(Saved entries)
────────────────────
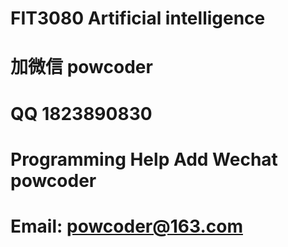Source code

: # FIT3080 Artificial intelligence
# 加微信 powcoder

# QQ 1823890830

# Programming Help Add Wechat powcoder

# Email: powcoder@163.com


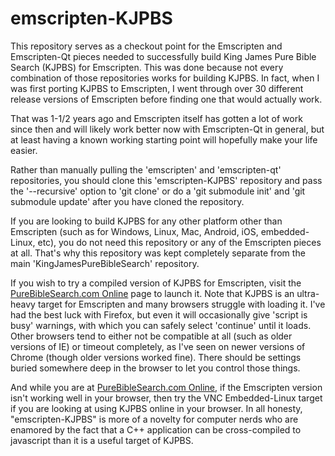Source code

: # emscripten-KJPBS

This repository serves as a checkout point for the Emscripten and Emscripten-Qt pieces needed to successfully build King James Pure Bible Search (KJPBS) for Emscripten.  This was done because not every combination of those repositories works for building KJPBS.  In fact, when I was first porting KJPBS to Emscripten, I went through over 30 different release versions of Emscripten before finding one that would actually work.

That was 1-1/2 years ago and Emscripten itself has gotten a lot of work since then and will likely work better now with Emscripten-Qt in general, but at least having a known working starting point will hopefully make your life easier.

Rather than manually pulling the 'emscripten' and 'emscripten-qt' repositories, you should clone this 'emscripten-KJPBS' repository and pass the '--recursive' option to 'git clone' or do a 'git submodule init' and 'git submodule update' after you have cloned the repository.

If you are looking to build KJPBS for any other platform other than Emscripten (such as for Windows, Linux, Mac, Android, iOS, embedded-Linux, etc), you do not need this repository or any of the Emscripten pieces at all.  That's why this repository was kept completely separate from the main 'KingJamesPureBibleSearch' repository.

If you wish to try a compiled version of KJPBS for Emscripten, visit the [PureBibleSearch.com Online](http://www.purebiblesearch.com/online/) page to launch it.  Note that KJPBS is an ultra-heavy target for Emscripten and many browsers struggle with loading it.  I've had the best luck with Firefox, but even it will occasionally give 'script is busy' warnings, with which you can safely select 'continue' until it loads.  Other browsers tend to either not be compatible at all (such as older versions of IE) or timeout completely, as I've seen on newer versions of Chrome (though older versions worked fine).  There should be settings buried somewhere deep in the browser to let you control those things.

And while you are at [PureBibleSearch.com Online](http://www.purebiblesearch.com/online/), if the Emscripten version isn't working well in your browser, then try the VNC Embedded-Linux target if you are looking at using KJPBS online in your browser.  In all honesty, "emscripten-KJPBS" is more of a novelty for computer nerds who are enamored by the fact that a C++ application can be cross-compiled to javascript than it is a useful target of KJPBS.

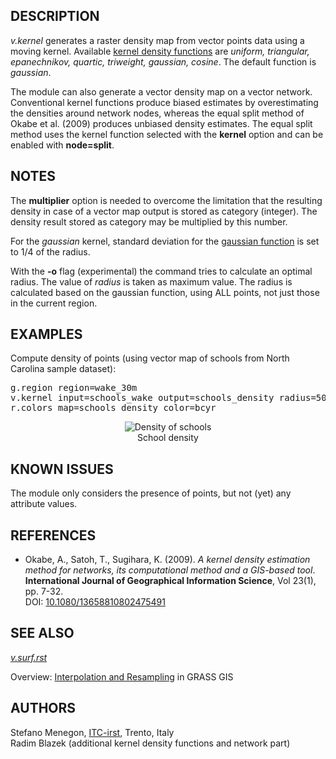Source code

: <h2>DESCRIPTION</h2>

<em>v.kernel</em> generates a raster density map from vector points
data using a moving kernel. Available <a href="https://en.wikipedia.org/wiki/Kernel_(statistics)#Kernel_functions_in_common_use">kernel
density functions</a> are <em>uniform, triangular, epanechnikov,
quartic, triweight, gaussian, cosine</em>. The default function is <em>gaussian</em>.

<p>The module can also generate a vector density map on a vector network.
Conventional kernel functions produce biased estimates by overestimating
the densities around network nodes, whereas the equal split method of
Okabe et al. (2009) produces unbiased density estimates. The equal split
method uses the kernel function selected with the <b>kernel</b> option
and can be enabled with <b>node=split</b>.

<h2>NOTES</h2>

The <b>multiplier</b> option is needed to overcome the limitation that
the resulting density in case of a vector map output is stored as category
(integer). The density result stored as category may be multiplied by this number.
<p>
For the <em>gaussian</em> kernel, standard deviation for the
<a href="https://en.wikipedia.org/wiki/Kernel_(statistics)#Kernel_functions_in_common_use">gaussian function</a>
is set to 1/4 of the radius.
<p>
With the <b>-o</b> flag (experimental) the command tries to calculate an
optimal radius. The value of <em>radius</em> is taken
as maximum value. The radius is calculated based on the gaussian function,
using ALL points, not just those in the current region.

<h2>EXAMPLES</h2>

Compute density of points (using vector map of schools from North Carolina sample dataset):
<div class="code"><pre>
g.region region=wake_30m
v.kernel input=schools_wake output=schools_density radius=5000 multiplier=1000000
r.colors map=schools_density color=bcyr
</pre></div>

<center>
<img src="v_kernel.png" alt="Density of schools" border="0"><br>
School density
</center>

<h2>KNOWN ISSUES</h2>

The module only considers the presence of points, but not
(yet) any attribute values.

<h2>REFERENCES</h2>

<ul>
<li>Okabe, A., Satoh, T., Sugihara, K. (2009). <i>A kernel density estimation
method for networks, its computational method and a GIS-based tool</i>.
<b>International Journal of Geographical Information Science</b>, Vol 23(1),
pp. 7-32.<br>
DOI: <a href="https://doi.org/10.1080/13658810802475491">10.1080/13658810802475491</a></li>
</ul>

<h2>SEE ALSO</h2>

<em><a href="v.surf.rst.html">v.surf.rst</a></em>

<p>
Overview: <a href="https://grasswiki.osgeo.org/wiki/Interpolation">Interpolation and Resampling</a> in GRASS GIS

<h2>AUTHORS</h2>

Stefano Menegon, <a href="http://mpa.itc.it/">ITC-irst</a>, Trento, Italy<br>
Radim Blazek (additional kernel density functions and network part)
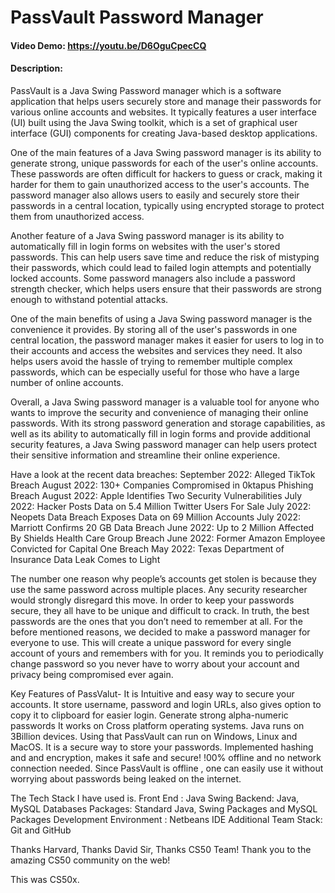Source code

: # PassVault Password Manager
#### Video Demo:  https://youtu.be/D6OguCpecCQ
#### Description:

PassVault is a Java Swing Password manager which is a software application that helps users securely store and manage their passwords for various online accounts and websites. It typically features a user interface (UI) built using the Java Swing toolkit, which is a set of graphical user interface (GUI) components for creating Java-based desktop applications.

One of the main features of a Java Swing password manager is its ability to generate strong, unique passwords for each of the user's online accounts. These passwords are often difficult for hackers to guess or crack, making it harder for them to gain unauthorized access to the user's accounts. The password manager also allows users to easily and securely store their passwords in a central location, typically using encrypted storage to protect them from unauthorized access.

Another feature of a Java Swing password manager is its ability to automatically fill in login forms on websites with the user's stored passwords. This can help users save time and reduce the risk of mistyping their passwords, which could lead to failed login attempts and potentially locked accounts. Some password managers also include a password strength checker, which helps users ensure that their passwords are strong enough to withstand potential attacks.

One of the main benefits of using a Java Swing password manager is the convenience it provides. By storing all of the user's passwords in one central location, the password manager makes it easier for users to log in to their accounts and access the websites and services they need. It also helps users avoid the hassle of trying to remember multiple complex passwords, which can be especially useful for those who have a large number of online accounts.

Overall, a Java Swing password manager is a valuable tool for anyone who wants to improve the security and convenience of managing their online passwords. With its strong password generation and storage capabilities, as well as its ability to automatically fill in login forms and provide additional security features, a Java Swing password manager can help users protect their sensitive information and streamline their online experience.

Have a look at the recent data breaches:
September 2022: Alleged TikTok Breach
August 2022: 130+ Companies Compromised in 0ktapus Phishing Breach
August 2022: Apple Identifies Two Security Vulnerabilities
July 2022: Hacker Posts Data on 5.4 Million Twitter Users For Sale
July 2022: Neopets Data Breach Exposes Data on 69 Million Accounts
July 2022: Marriott Confirms 20 GB Data Breach
June 2022: Up to 2 Million Affected By Shields Health Care Group Breach
June 2022: Former Amazon Employee Convicted for Capital One Breach
May 2022: Texas Department of Insurance Data Leak Comes to Light

The number one reason why people’s accounts get stolen is because they use the same password across multiple places. Any security researcher would strongly disregard this move.
In order to keep your passwords secure, they all have to be unique and difficult to crack. In truth, the best passwords are the ones that you don’t need to remember at all.
For the before mentioned reasons, we decided to make a password manager for everyone to use. This will create a unique password for every single account of yours  and remembers with for you.
It reminds you to periodically change password so you never have to worry about your account and privacy being compromised ever again.

Key Features of PassValut-
It is Intuitive and easy way to secure your accounts.
It store username, password and login URLs, also gives option to copy it to clipboard for easier login.
Generate strong alpha-numeric passwords
It works on Cross platform operating systems. Java runs on 3Billion devices. Using that PassVault can run on Windows, Linux and MacOS.
It is a secure way to store your passwords. Implemented hashing and and encryption, makes it safe and secure!
!00% offline and no network connection needed. Since PassVault is offline , one can easily use it without worrying about passwords being leaked on the internet.

The Tech Stack I have used is.
Front End : Java Swing
Backend: Java, MySQL Databases
Packages: Standard Java, Swing Packages and MySQL Packages
Development Environment : Netbeans IDE
Additional Team Stack: Git and GitHub

Thanks Harvard, Thanks David Sir, Thanks CS50 Team!
Thank you to the amazing CS50 community on the web!

This was CS50x.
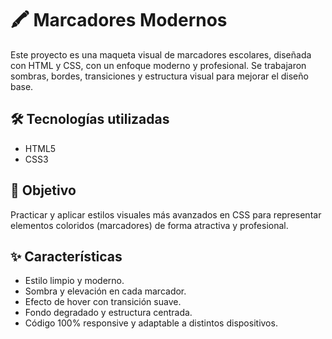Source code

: # 🖍️ Marcadores Modernos

Este proyecto es una maqueta visual de marcadores escolares, diseñada con HTML y CSS, con un enfoque moderno y profesional. Se trabajaron sombras, bordes, transiciones y estructura visual para mejorar el diseño base.

## 🛠️ Tecnologías utilizadas

- HTML5
- CSS3

## 🎯 Objetivo

Practicar y aplicar estilos visuales más avanzados en CSS para representar elementos coloridos (marcadores) de forma atractiva y profesional.

## ✨ Características

- Estilo limpio y moderno.
- Sombra y elevación en cada marcador.
- Efecto de hover con transición suave.
- Fondo degradado y estructura centrada.
- Código 100% responsive y adaptable a distintos dispositivos.



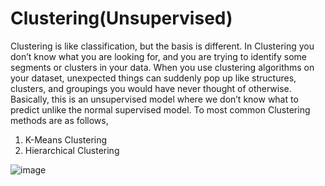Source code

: # Clustering(Unsupervised)
Clustering is like classification, but the basis is different. In Clustering you don’t know what you are looking for, and you are trying to identify some segments or clusters in your data. When you use clustering algorithms on your dataset, unexpected things can suddenly pop up like structures, clusters, and groupings you would have never thought of otherwise. Basically, this is an unsupervised model where we don’t know what to predict unlike the normal supervised model.
To most common Clustering methods are as follows,
  1. K-Means Clustering
  2. Hierarchical Clustering


![image](https://user-images.githubusercontent.com/85920192/142436343-7e594805-2ad4-41a8-bd98-47c875b7eb70.png)

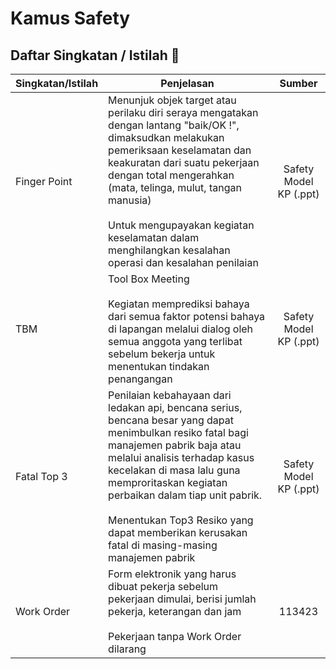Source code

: # Kamus Safety

## Daftar Singkatan / Istilah 📃

| Singkatan/Istilah | Penjelasan | Sumber |
| ----- | ------- | :------: |
| Finger Point |  Menunjuk objek target atau perilaku diri seraya mengatakan dengan lantang "baik/OK !", dimaksudkan melakukan pemeriksaan keselamatan dan keakuratan dari suatu pekerjaan dengan total mengerahkan (mata, telinga, mulut, tangan manusia) <br><br> Untuk mengupayakan kegiatan keselamatan dalam menghilangkan kesalahan operasi dan kesalahan penilaian | Safety Model KP (.ppt) |
| TBM | Tool Box Meeting <br><br> Kegiatan memprediksi bahaya dari semua faktor potensi bahaya di lapangan melalui dialog oleh semua anggota yang terlibat sebelum bekerja untuk menentukan tindakan penangangan | Safety Model KP (.ppt) |
| Fatal Top 3 | Penilaian kebahayaan dari ledakan api, bencana serius, bencana besar yang dapat menimbulkan resiko fatal bagi manajemen pabrik baja atau melalui analisis terhadap kasus kecelakan di masa lalu guna memproritaskan kegiatan perbaikan dalam tiap unit pabrik. <br><br> Menentukan Top3 Resiko yang dapat memberikan kerusakan fatal di masing-masing manajemen pabrik | Safety Model KP (.ppt) |
| Work Order | Form elektronik yang harus dibuat pekerja sebelum pekerjaan dimulai, berisi jumlah pekerja, keterangan dan jam <br><br> Pekerjaan tanpa Work Order dilarang| 113423 |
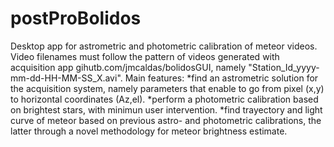 # postProBolidos
Desktop app for astrometric and photometric calibration of meteor videos.
Video filenames must follow the pattern of videos generated with acquisition app gihutb.com/jmcaldas/bolidosGUI, namely "Station_Id_yyyy-mm-dd-HH-MM-SS_X.avi".
Main features:
*find an astrometric solution for the acquisition system, namely parameters that enable to go from pixel (x,y) to horizontal coordinates (Az,el).
*perform a photometric calibration based on brightest stars, with minimun user intervention.
*find trayectory and light curve of meteor based on previous astro- and photometric calibrations, the latter through a novel methodology for meteor brightness estimate.
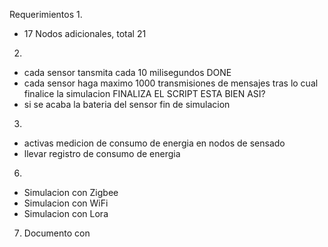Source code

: Requerimientos
1.
- 17 Nodos adicionales, total 21
2.
- cada sensor tansmita cada 10 milisegundos DONE
- cada sensor haga maximo 1000 transmisiones de mensajes tras lo cual finalice la simulacion FINALIZA EL SCRIPT ESTA BIEN ASI?
- si se acaba la bateria del sensor fin de simulacion
3.
- activas medicion de consumo de energia en nodos de sensado
- llevar registro de consumo de energia
6.
- Simulacion con Zigbee
- Simulacion con WiFi
- Simulacion con Lora
7. Documento con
────────────────────
-- About this task --
Write down, word for word, the lines above from the one containing "The <b>multiplier</b> option" through the one containing "For the <em>gaussian</em>", both ends included.

-- Task answer --
The <b>multiplier</b> option is needed to overcome the limitation that
the resulting density in case of a vector map output is stored as category
(integer). The density result stored as category may be multiplied by this number.
<p>
For the <em>gaussian</em> kernel, standard deviation for the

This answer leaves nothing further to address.